LinkedIn Publisher is coming!

LinkedIn PublisherLinkedIn Publisher was finally made available to me last week. LinkedIn Publisher is being rolled out to the entire LinkedIn community in phases.

What is LinkedIn Publisher?

LinkedIn Publisher is the blogging platform that LinkedIn Influencers have been using for the last year or so. LinkedIn Influencers are thought leaders who LinkedIn asked to publish their writings on LinkedIn Pulse.

LinkedIn Publisher will soon be made available to everyone.

Why should you care?

In this global economy, how do potential employers or clients know that you know your stuff? In today’s economy, you need to promote what you know!

What better idea is there than to write about what you know on LinkedIn, where prospective employers and clients can find you?

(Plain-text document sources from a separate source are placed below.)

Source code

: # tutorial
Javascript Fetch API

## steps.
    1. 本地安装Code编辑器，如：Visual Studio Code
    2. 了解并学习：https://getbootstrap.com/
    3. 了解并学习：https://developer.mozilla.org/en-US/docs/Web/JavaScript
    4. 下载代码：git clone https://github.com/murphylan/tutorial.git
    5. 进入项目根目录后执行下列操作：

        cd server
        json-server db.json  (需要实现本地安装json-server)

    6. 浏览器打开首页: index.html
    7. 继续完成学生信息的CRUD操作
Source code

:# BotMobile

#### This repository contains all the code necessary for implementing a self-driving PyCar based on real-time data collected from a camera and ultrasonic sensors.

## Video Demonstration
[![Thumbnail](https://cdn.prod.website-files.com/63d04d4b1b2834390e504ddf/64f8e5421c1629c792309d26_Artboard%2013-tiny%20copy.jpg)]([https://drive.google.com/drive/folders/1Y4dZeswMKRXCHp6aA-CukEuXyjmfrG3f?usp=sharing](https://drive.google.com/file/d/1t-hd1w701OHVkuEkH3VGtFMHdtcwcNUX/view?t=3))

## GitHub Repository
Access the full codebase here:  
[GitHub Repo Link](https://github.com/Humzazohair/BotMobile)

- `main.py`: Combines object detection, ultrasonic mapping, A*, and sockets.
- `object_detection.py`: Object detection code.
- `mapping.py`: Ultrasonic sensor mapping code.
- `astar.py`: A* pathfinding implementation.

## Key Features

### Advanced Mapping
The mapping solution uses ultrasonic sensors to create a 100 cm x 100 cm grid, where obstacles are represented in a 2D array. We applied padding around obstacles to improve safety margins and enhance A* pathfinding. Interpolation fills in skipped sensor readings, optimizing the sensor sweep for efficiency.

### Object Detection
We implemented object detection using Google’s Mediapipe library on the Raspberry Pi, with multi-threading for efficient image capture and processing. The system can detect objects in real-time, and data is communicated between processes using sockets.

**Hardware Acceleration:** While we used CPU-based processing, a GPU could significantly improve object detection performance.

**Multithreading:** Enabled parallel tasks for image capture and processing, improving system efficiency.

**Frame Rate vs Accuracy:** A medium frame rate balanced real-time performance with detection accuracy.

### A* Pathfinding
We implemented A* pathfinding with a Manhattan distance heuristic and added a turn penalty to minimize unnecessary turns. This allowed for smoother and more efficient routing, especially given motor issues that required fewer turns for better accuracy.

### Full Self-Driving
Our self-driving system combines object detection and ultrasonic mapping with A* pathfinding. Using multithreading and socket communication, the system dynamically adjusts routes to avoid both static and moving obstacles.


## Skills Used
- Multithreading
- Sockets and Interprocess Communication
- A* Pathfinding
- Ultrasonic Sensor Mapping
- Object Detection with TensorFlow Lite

How do I get started with LinkedIn Publisher?

Step #1 is to get access. To speed up the process, you can apply here.

Once you have access, you will receive an e-mail with instructions and you will see a little pencil in the field where you post your updates.

What should I publish?

What do you know? What skill or knowledge do you have that you would like to promote?
Pick a topic and start writing. I discussed this last year when I wrote about Establishing Your Personal Brand and Credibility Through Blogging. This is the same concept, except you no longer need a blogging platform.
I tell my clients to pick a topic, write multiple posts in a series, and see what people think. What you want is for your LinkedIn connections and others to read, share, and comment on your posts. Based on the response, you will have an idea what you should write about, or whether to switch to a different topic.

How often should I publish?

Be consistent! Pick a frequency that you can maintain. Once a week, every other week, once a month…start by writing 3-5 posts before you publish the first post. You will be able judge pretty quickly whether the frequency you picked is sustainable.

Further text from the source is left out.